Your reply must contain the full listing below, reproduced exactly, but no pictures.

> [The records]:
------------

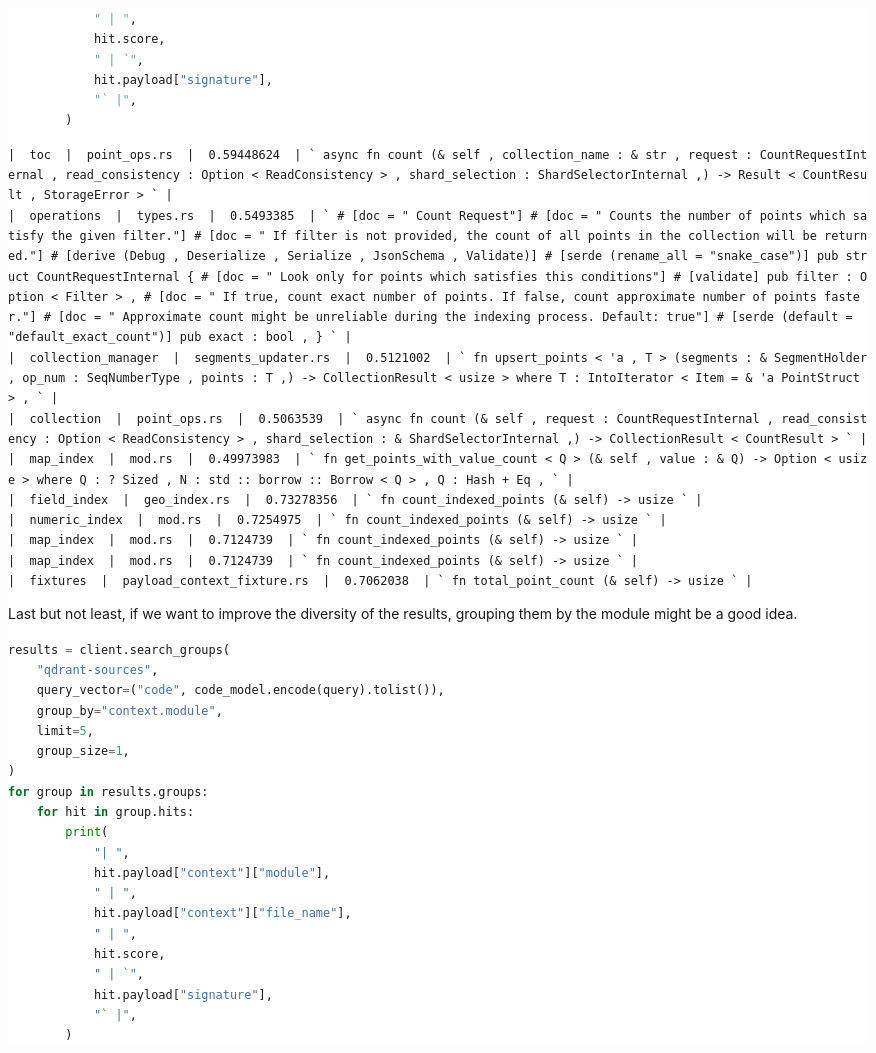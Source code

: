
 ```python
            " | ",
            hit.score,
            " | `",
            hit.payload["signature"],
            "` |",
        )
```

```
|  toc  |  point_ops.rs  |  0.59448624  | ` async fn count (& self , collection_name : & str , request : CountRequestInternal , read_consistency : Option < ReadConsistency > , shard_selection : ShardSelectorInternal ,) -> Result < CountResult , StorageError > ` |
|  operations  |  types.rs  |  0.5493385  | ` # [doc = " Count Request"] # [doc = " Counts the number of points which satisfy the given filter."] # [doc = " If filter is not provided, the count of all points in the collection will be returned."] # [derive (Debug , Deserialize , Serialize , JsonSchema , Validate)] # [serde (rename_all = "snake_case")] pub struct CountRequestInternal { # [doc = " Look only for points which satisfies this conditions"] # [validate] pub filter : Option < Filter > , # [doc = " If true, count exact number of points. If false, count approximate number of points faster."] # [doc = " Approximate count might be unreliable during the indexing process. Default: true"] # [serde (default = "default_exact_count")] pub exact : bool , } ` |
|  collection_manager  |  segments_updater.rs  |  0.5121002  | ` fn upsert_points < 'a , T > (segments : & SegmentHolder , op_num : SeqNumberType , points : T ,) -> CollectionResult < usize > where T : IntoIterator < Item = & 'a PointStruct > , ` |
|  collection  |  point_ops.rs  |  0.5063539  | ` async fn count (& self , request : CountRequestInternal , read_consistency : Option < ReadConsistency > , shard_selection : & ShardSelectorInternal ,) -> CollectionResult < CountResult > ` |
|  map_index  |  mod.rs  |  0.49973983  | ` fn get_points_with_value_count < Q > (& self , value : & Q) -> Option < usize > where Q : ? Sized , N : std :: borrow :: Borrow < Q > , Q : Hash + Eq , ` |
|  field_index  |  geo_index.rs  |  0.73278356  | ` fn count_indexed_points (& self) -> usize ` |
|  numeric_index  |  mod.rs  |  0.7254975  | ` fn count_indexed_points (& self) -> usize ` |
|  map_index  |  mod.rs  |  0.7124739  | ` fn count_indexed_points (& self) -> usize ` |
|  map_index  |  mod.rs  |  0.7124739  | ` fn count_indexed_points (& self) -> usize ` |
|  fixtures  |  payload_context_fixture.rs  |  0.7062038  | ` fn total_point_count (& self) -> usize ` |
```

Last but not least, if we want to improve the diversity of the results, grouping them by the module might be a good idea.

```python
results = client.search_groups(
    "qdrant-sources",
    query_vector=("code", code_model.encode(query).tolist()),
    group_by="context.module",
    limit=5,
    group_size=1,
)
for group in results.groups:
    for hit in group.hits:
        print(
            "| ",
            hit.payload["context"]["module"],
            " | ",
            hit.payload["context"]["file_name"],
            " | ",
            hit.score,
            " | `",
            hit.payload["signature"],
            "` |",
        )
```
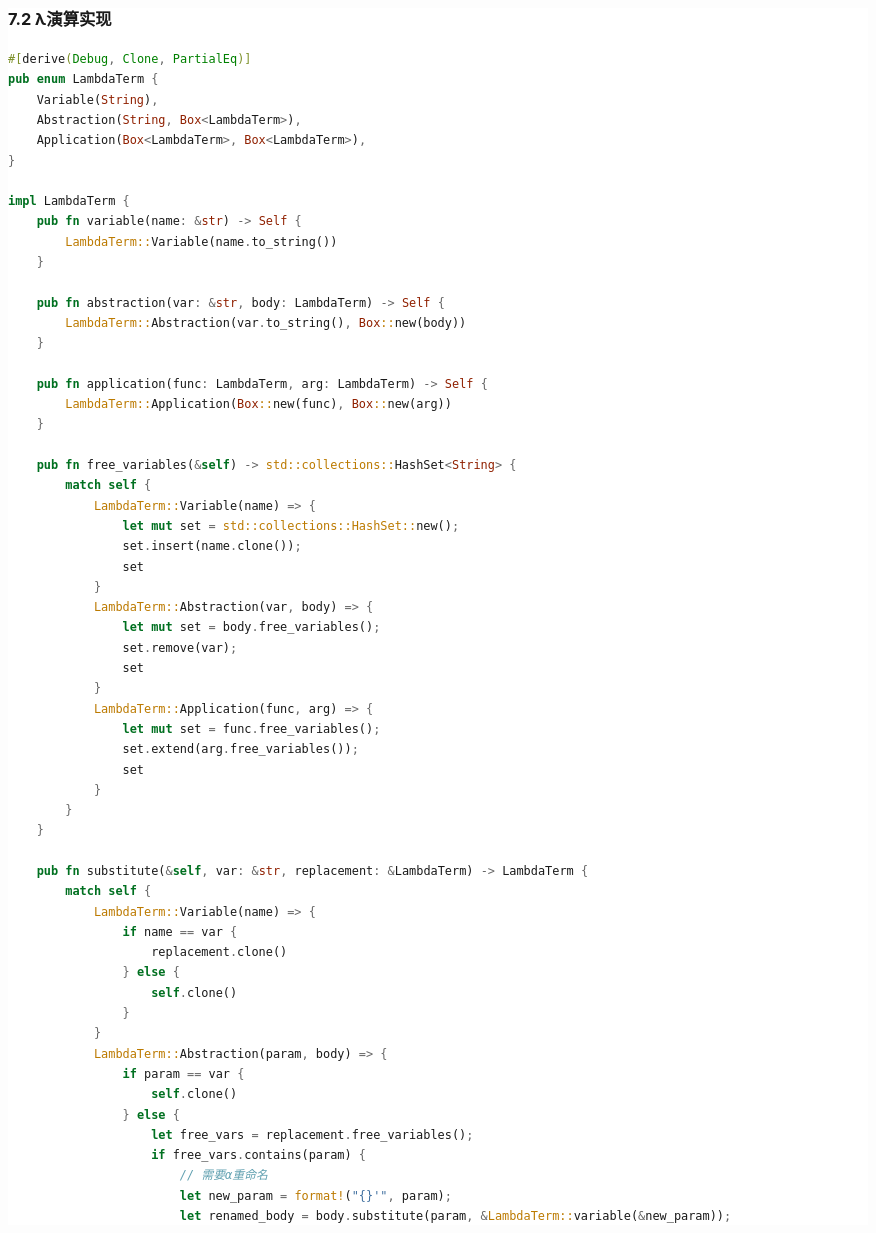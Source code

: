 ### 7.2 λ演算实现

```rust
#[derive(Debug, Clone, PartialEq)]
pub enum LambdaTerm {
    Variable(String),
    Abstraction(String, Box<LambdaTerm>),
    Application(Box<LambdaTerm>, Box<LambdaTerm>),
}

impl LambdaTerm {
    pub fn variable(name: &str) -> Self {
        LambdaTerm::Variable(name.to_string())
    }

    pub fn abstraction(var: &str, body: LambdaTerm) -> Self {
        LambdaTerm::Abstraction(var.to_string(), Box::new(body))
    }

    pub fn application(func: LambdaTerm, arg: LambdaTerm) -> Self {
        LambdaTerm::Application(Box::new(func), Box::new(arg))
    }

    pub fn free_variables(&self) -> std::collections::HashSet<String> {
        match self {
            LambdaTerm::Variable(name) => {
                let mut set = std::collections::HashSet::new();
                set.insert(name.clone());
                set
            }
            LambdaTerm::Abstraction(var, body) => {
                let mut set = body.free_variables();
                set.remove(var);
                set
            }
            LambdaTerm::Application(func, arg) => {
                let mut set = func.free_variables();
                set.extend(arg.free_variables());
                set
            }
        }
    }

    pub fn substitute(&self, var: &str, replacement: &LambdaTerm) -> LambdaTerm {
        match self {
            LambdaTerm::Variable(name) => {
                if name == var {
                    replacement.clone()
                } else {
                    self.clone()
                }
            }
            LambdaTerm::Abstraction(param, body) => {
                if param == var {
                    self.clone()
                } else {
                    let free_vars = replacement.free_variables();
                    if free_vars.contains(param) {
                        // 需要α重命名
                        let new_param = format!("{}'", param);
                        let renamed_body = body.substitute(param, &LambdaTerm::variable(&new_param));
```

------------

> [Exercise response]:
Source code

:
 ```python
            " | ",
            hit.score,
            " | `",
            hit.payload["signature"],
            "` |",
        )
```

```
|  toc  |  point_ops.rs  |  0.59448624  | ` async fn count (& self , collection_name : & str , request : CountRequestInternal , read_consistency : Option < ReadConsistency > , shard_selection : ShardSelectorInternal ,) -> Result < CountResult , StorageError > ` |
|  operations  |  types.rs  |  0.5493385  | ` # [doc = " Count Request"] # [doc = " Counts the number of points which satisfy the given filter."] # [doc = " If filter is not provided, the count of all points in the collection will be returned."] # [derive (Debug , Deserialize , Serialize , JsonSchema , Validate)] # [serde (rename_all = "snake_case")] pub struct CountRequestInternal { # [doc = " Look only for points which satisfies this conditions"] # [validate] pub filter : Option < Filter > , # [doc = " If true, count exact number of points. If false, count approximate number of points faster."] # [doc = " Approximate count might be unreliable during the indexing process. Default: true"] # [serde (default = "default_exact_count")] pub exact : bool , } ` |
|  collection_manager  |  segments_updater.rs  |  0.5121002  | ` fn upsert_points < 'a , T > (segments : & SegmentHolder , op_num : SeqNumberType , points : T ,) -> CollectionResult < usize > where T : IntoIterator < Item = & 'a PointStruct > , ` |
|  collection  |  point_ops.rs  |  0.5063539  | ` async fn count (& self , request : CountRequestInternal , read_consistency : Option < ReadConsistency > , shard_selection : & ShardSelectorInternal ,) -> CollectionResult < CountResult > ` |
|  map_index  |  mod.rs  |  0.49973983  | ` fn get_points_with_value_count < Q > (& self , value : & Q) -> Option < usize > where Q : ? Sized , N : std :: borrow :: Borrow < Q > , Q : Hash + Eq , ` |
|  field_index  |  geo_index.rs  |  0.73278356  | ` fn count_indexed_points (& self) -> usize ` |
|  numeric_index  |  mod.rs  |  0.7254975  | ` fn count_indexed_points (& self) -> usize ` |
|  map_index  |  mod.rs  |  0.7124739  | ` fn count_indexed_points (& self) -> usize ` |
|  map_index  |  mod.rs  |  0.7124739  | ` fn count_indexed_points (& self) -> usize ` |
|  fixtures  |  payload_context_fixture.rs  |  0.7062038  | ` fn total_point_count (& self) -> usize ` |
```

Last but not least, if we want to improve the diversity of the results, grouping them by the module might be a good idea.

```python
results = client.search_groups(
    "qdrant-sources",
    query_vector=("code", code_model.encode(query).tolist()),
    group_by="context.module",
    limit=5,
    group_size=1,
)
for group in results.groups:
    for hit in group.hits:
        print(
            "| ",
            hit.payload["context"]["module"],
            " | ",
            hit.payload["context"]["file_name"],
            " | ",
            hit.score,
            " | `",
            hit.payload["signature"],
            "` |",
        )
```
Source code

: ### 7.2 λ演算实现

```rust
#[derive(Debug, Clone, PartialEq)]
pub enum LambdaTerm {
    Variable(String),
    Abstraction(String, Box<LambdaTerm>),
    Application(Box<LambdaTerm>, Box<LambdaTerm>),
}

impl LambdaTerm {
    pub fn variable(name: &str) -> Self {
        LambdaTerm::Variable(name.to_string())
    }

    pub fn abstraction(var: &str, body: LambdaTerm) -> Self {
        LambdaTerm::Abstraction(var.to_string(), Box::new(body))
    }

    pub fn application(func: LambdaTerm, arg: LambdaTerm) -> Self {
        LambdaTerm::Application(Box::new(func), Box::new(arg))
    }

    pub fn free_variables(&self) -> std::collections::HashSet<String> {
        match self {
            LambdaTerm::Variable(name) => {
                let mut set = std::collections::HashSet::new();
                set.insert(name.clone());
                set
            }
            LambdaTerm::Abstraction(var, body) => {
                let mut set = body.free_variables();
                set.remove(var);
                set
            }
            LambdaTerm::Application(func, arg) => {
                let mut set = func.free_variables();
                set.extend(arg.free_variables());
                set
            }
        }
    }

    pub fn substitute(&self, var: &str, replacement: &LambdaTerm) -> LambdaTerm {
        match self {
            LambdaTerm::Variable(name) => {
                if name == var {
                    replacement.clone()
                } else {
                    self.clone()
                }
            }
            LambdaTerm::Abstraction(param, body) => {
                if param == var {
                    self.clone()
                } else {
                    let free_vars = replacement.free_variables();
                    if free_vars.contains(param) {
                        // 需要α重命名
                        let new_param = format!("{}'", param);
                        let renamed_body = body.substitute(param, &LambdaTerm::variable(&new_param));
```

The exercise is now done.